Unnamed: 0,name,height,weight,abilities,types,moves
0,ditto,3,40,"limber, imposter",normal,transform


### 3. Data Storage (Lakehouse Architecture)
- Store processed data

### 4. Data Serving & Exploration
- Use tools like:
  - **Apache Superset** / **Metabase** / **Streamlit**
- Build visualizations and dashboards:
  - Top 10 strongest Pokémon by base stats.
  - Evolution treemaps.
  - Type effectiveness matrix.
  - Fun stats and comparisons.
- Interactive querying:
  - E.g., "List all Fire-type Pokémon with speed > 100 and special attack > 90".

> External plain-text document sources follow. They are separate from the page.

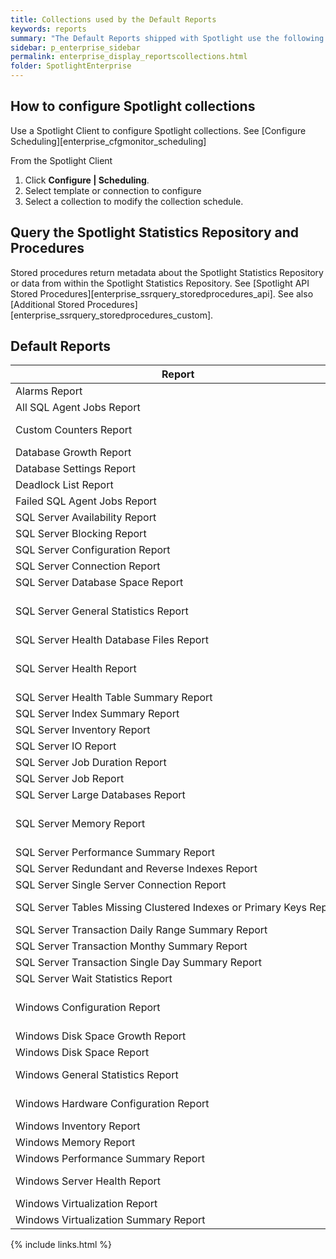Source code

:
 ```yaml
---
title: Collections used by the Default Reports
keywords: reports
summary: "The Default Reports shipped with Spotlight use the following collections and procedures."
sidebar: p_enterprise_sidebar
permalink: enterprise_display_reportscollections.html
folder: SpotlightEnterprise
---
```



## How to configure Spotlight collections
Use a Spotlight Client to configure Spotlight collections. See [Configure Scheduling][enterprise_cfgmonitor_scheduling]

From the Spotlight Client

1.  Click **Configure \| Scheduling**.
2.  Select template or connection to configure
3.  Select a collection to modify the collection schedule.

## Query the Spotlight Statistics Repository and Procedures
Stored procedures return metadata about the Spotlight Statistics Repository or data from within the Spotlight Statistics Repository. See [Spotlight API Stored Procedures][enterprise_ssrquery_storedprocedures_api]. See also [Additional Stored Procedures][enterprise_ssrquery_storedprocedures_custom].

## Default Reports

Report | Collection Procedure | Collection Name
-------|----------|---------------------
Alarms Report | | N/A | N/A
All SQL Agent Jobs Report | SQLAgentJobList | Agent Job List
Custom Counters Report | SQLCustomCounters, CustomCounters | Custom Counters - SQL Server, Custom Counters - Windows
Database Growth	Report | SQLDatabaseList	| Database List
Database Settings Report | GeneralDBProperties | General DB Properties
Deadlock List Report | DeadlockList | Deadlock List
Failed SQL Agent Jobs Report	| SQLAgentJobsFailed	| Agent Jobs Failed
SQL Server Availability Report	| ConnectionAvailability	| Connection Availability
SQL Server Blocking	Report | SQLBlockingList | Blocking List
SQL Server Configuration Report | SQLConfigList | Server Properties,xp_msver properties,Configuration List
SQL Server Connection Report | SQLConnections | SQL Server Connections
SQL Server Database Space Report	| SQLDatabaseList	| Database List
SQL Server General Statistics Report | SQLConnections,SQLBufferManager<br>SQLStatistics,SQLMemoryManager<br>SQLCacheManager | SQL Server Connections,Buffer Manager<br>Statistics,Memory Manager,<br>Cache Manager
SQL Server Health Database Files Report | SQLFiles | Files
SQL Server Health Report | SQLConnections,SQLBufferManager<br>SQLStatistics,SQLMemoryManager<br>SQLCacheManager |  SQL Server Connections,Statistics,<br>Buffer Manager,Cache Manager,<br>Memory Manager
SQL Server Health Table Summary Report | SQLTableSummary | SQL Table Summary
SQL Server Index Summary Report | SQLIndexSummary | SQL Index Summary
SQL Server Inventory Report | SQLVersionInfo | Version Information
SQL Server IO Report |	SQLBufferManager, VirtualFileStats |	Buffer Manager,Virtual File Statistics
SQL Server Job Duration Report | SQLAgentJobList |	Agent Job List
SQL Server Job Report | SQLAgentJobList |	Agent Job List
SQL Server Large Databases Report | SQLDatabaseList | Database List
SQL Server Memory Report | SQLBufferManager<br>SQLStatistics,SQLMemoryManager<br>SQLCacheManager | Buffer Manager,Cache Manager,Memory Manager
SQL Server Performance Summary Report | SQLCPUPercent | SQL CPU Percent
SQL Server Redundant and Reverse Indexes Report | SQLRedundantIndexes, SQLReverseIndexes | Redundant Indexes,Reverse Indexes
SQL Server Single Server Connection Report | SQLConnections | SQL Server Connections
SQL Server Tables Missing Clustered Indexes or Primary Keys Report | SQLTablesMissingPrimaryKeys<br>SQLTablesMissingClusteredIndexes | Tables Missing Primary Keys<br>Tables Missing Clustered Indexes
SQL Server Transaction Daily Range Summary Report | SQLDatabaseInfo | Database Info
SQL Server Transaction Monthy Summary Report | SQLDatabaseInfo | Database Info
SQL Server Transaction Single Day Summary Report | SQLDatabaseInfo | Database Info
SQL Server Wait Statistics Report | SQLWaitStats | SQL Wait Statistics Details
Windows Configuration Report | OperatingSystem, PagingFiles<br>AdvancedPerformanceOptions<br>SystemOptions | Operating System,Paging Files<br>Advanced Performance Options<br>Windows System Start Options
Windows Disk Space Growth Report | FileSystems | File Systems
Windows Disk Space Report | FileSystems | File Systems
Windows General Statistics Report | Memory, Processes<br>System,Network,LogicalDisks | Memory,Processes,<br>System Performance,Network,Logical Disks
Windows Hardware Configuration Report | ComputerSystem,ProcessDetails<br>PhysicalMemory,PhysicalDiskDrive,NetworkAdapter | Computer System,Processor Details,<br>Physical Memory,Physical Disk Drive,Network Adapter
Windows Inventory Report | OperatingSystem,Memory,ProcessDetails | Operating System, Memory, Processor Details
Windows Memory Report | Memory | Memory
Windows Performance Summary Report | Processes, Memory,Network,PhysicalDisks | Processors,Memory, Network, Physical Disks
Windows Server Health Report | Processes,System,<br>Network,LogicalDisks | Processes,System Performance,<br>Memory,Network,Logical Disks
Windows Virtualization Report | VirtualUsage | Virtual Machine Usage
Windows Virtualization Summary Report | VirtualUsage | Virtual Machine Usage


{% include links.html %}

### 5. Machine Learning & Graph Analytics (Bonus)
- **Clustering**: Use K-Means to group similar Pokémon based on stats.
- **Classification**: Predict battle outcomes using logistic regression or tree-based models.
- **Graph Analysis**:
  - Use **NetworkX** or **Neo4j** to explore evolution chains as directed graphs.

## Bonus Ideas
- **API Gateway**:
  - Build a FastAPI or GraphQL service layer on top of your Lakehouse data.
- **Streaming**:
  - Simulate real-time "wild Pokémon encounters" using **Kafka** + **Spark Structured Streaming**.
- **Leaderboard**:
  - Create a dynamic ranking of strongest Pokémon by an aggregated score (e.g., sum of normalized stats).
- **Data Versioning**:
  - Integrate **DVC** or **LakeFS** to version data and track evolution of your datasets over time.